-- Recorded information follows --

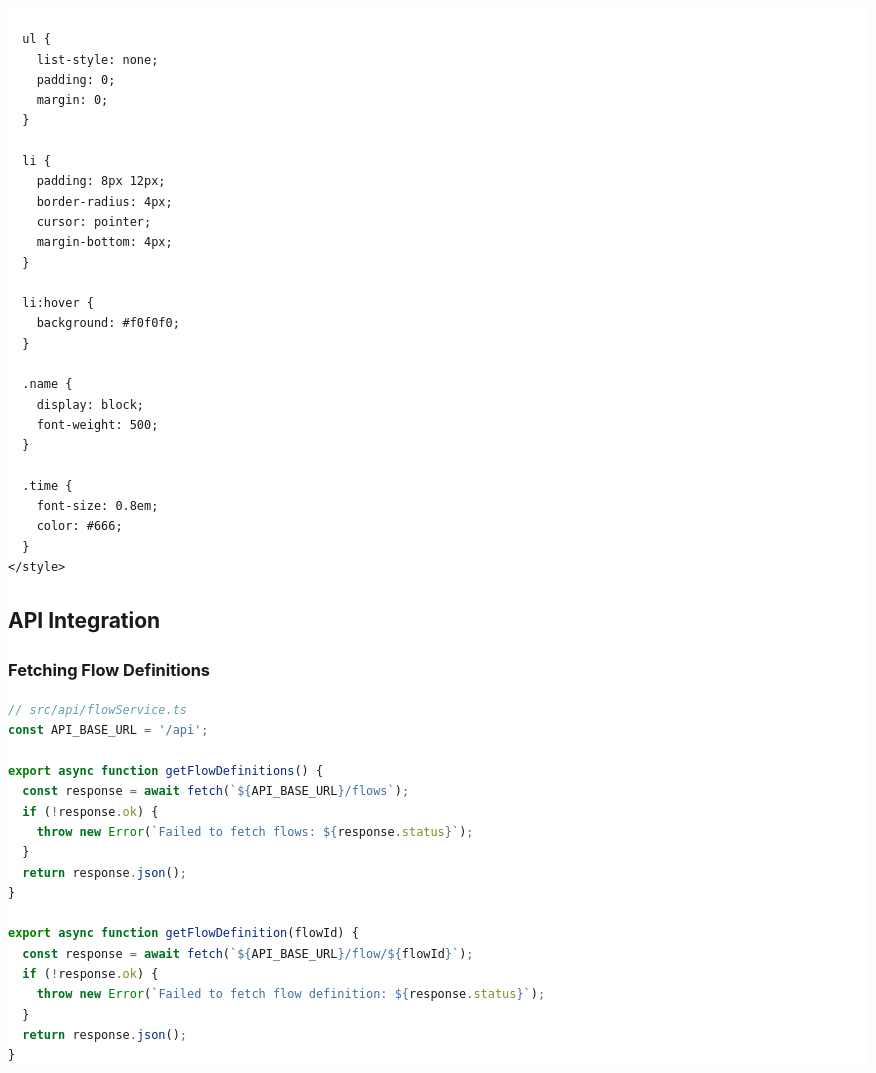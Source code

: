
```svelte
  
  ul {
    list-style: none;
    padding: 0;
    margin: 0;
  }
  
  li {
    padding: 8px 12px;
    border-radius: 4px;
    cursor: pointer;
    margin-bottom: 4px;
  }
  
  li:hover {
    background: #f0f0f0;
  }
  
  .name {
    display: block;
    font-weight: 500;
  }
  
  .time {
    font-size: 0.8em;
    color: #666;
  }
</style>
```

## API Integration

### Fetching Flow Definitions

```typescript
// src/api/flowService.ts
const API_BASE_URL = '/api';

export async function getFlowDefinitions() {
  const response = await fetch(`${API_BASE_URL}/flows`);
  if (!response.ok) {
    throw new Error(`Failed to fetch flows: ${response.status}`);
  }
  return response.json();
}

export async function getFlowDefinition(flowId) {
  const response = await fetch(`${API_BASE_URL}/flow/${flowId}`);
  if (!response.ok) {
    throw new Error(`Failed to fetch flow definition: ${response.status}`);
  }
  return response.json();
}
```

-- Recorded information concluded --
-- Recorded information follows --

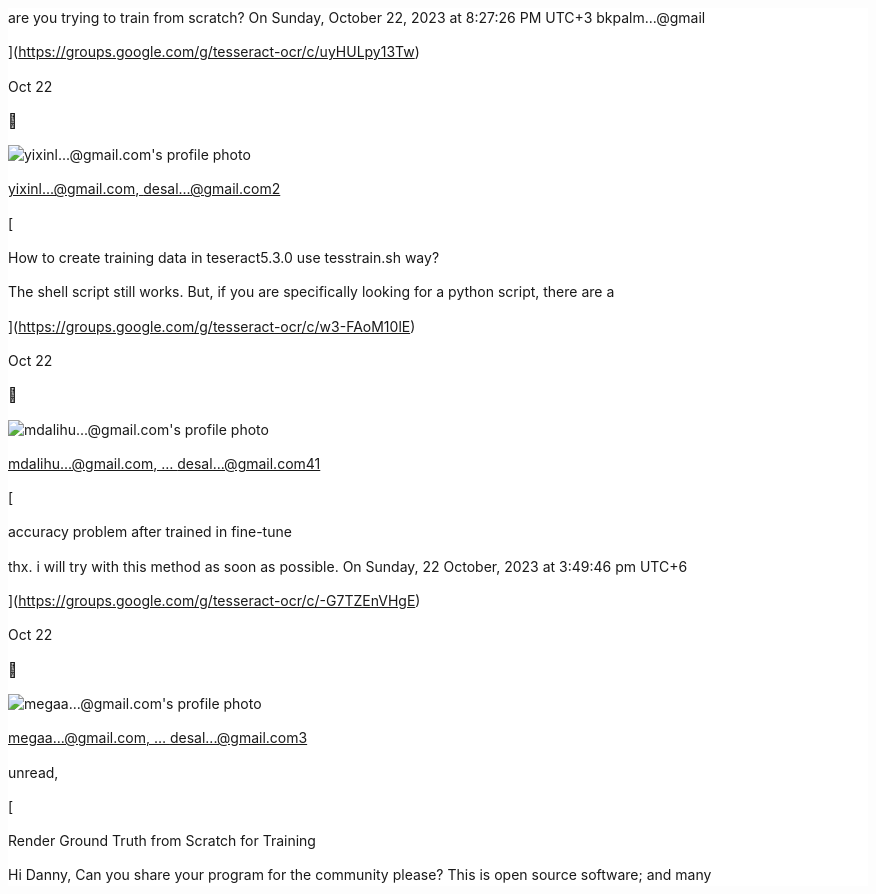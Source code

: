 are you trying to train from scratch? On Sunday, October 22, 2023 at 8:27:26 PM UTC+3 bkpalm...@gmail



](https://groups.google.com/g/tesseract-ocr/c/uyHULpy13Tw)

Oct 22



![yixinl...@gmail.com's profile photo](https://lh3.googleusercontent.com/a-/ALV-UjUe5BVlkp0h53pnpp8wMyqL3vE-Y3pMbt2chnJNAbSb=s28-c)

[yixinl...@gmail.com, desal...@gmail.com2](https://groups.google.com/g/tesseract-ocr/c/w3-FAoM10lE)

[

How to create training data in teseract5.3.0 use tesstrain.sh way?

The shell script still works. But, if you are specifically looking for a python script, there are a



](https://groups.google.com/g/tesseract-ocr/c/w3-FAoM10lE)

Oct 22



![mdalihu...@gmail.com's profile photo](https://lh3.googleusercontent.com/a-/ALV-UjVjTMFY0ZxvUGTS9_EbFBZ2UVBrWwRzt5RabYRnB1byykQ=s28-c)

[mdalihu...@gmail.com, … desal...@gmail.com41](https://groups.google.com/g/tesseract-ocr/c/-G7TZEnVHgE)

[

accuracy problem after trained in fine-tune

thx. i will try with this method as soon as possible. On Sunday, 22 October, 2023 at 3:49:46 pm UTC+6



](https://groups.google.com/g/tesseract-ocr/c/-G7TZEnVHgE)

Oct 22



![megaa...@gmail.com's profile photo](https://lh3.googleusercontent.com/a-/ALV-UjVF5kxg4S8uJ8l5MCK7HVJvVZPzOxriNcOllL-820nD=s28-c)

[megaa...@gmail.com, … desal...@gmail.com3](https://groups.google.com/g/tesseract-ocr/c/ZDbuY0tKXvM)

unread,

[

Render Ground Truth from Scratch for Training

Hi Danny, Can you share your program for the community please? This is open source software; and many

-- Recorded information concluded --
-- Recorded information follows --

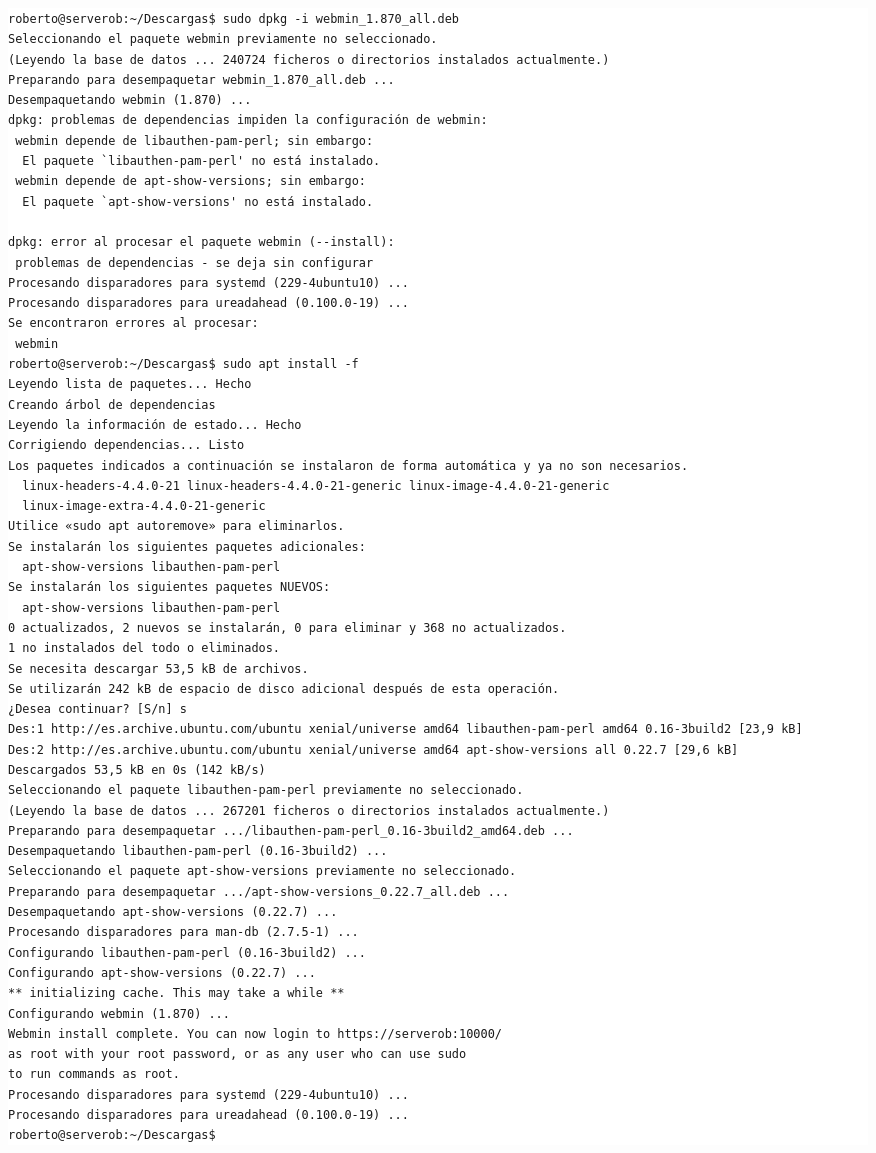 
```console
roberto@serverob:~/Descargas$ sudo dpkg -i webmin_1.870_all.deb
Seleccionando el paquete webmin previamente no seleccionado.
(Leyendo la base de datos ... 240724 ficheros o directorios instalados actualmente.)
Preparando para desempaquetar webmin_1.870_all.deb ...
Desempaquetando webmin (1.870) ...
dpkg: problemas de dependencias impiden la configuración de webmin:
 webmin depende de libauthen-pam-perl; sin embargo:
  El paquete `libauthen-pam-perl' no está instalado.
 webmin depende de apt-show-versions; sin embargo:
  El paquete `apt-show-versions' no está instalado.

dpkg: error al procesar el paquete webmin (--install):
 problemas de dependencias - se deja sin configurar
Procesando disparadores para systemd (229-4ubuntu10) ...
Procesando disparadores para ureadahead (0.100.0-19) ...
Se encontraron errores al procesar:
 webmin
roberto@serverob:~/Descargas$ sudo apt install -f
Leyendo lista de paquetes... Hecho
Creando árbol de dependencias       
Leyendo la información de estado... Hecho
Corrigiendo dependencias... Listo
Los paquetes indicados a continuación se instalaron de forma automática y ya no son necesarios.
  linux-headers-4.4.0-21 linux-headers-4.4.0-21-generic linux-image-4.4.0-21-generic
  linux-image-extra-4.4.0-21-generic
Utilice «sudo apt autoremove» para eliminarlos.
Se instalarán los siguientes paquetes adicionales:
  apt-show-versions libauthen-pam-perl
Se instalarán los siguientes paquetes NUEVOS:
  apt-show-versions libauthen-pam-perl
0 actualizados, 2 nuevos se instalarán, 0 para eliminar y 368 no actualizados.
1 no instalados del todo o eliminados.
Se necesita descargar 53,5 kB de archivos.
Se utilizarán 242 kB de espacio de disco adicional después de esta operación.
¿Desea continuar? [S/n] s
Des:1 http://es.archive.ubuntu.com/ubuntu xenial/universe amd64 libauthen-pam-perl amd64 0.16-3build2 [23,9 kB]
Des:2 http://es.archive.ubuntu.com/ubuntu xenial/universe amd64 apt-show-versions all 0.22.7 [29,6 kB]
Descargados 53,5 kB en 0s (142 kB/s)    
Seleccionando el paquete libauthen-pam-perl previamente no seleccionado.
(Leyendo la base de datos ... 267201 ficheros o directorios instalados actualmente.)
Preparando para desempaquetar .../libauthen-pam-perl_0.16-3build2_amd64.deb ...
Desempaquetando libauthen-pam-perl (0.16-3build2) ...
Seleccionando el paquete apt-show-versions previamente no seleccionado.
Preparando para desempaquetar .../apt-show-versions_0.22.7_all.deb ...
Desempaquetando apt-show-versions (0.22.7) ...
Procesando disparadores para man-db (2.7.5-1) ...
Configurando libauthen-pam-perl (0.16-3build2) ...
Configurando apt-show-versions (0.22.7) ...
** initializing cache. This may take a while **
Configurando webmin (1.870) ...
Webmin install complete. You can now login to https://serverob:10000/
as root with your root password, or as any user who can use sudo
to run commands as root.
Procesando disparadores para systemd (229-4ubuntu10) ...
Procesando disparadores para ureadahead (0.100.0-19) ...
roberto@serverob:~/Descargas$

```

-- Recorded information concluded --

### Work item:
Each line of the material above that contains the word "problemas" counts once; report the total and nothing else.

### Answer box:
2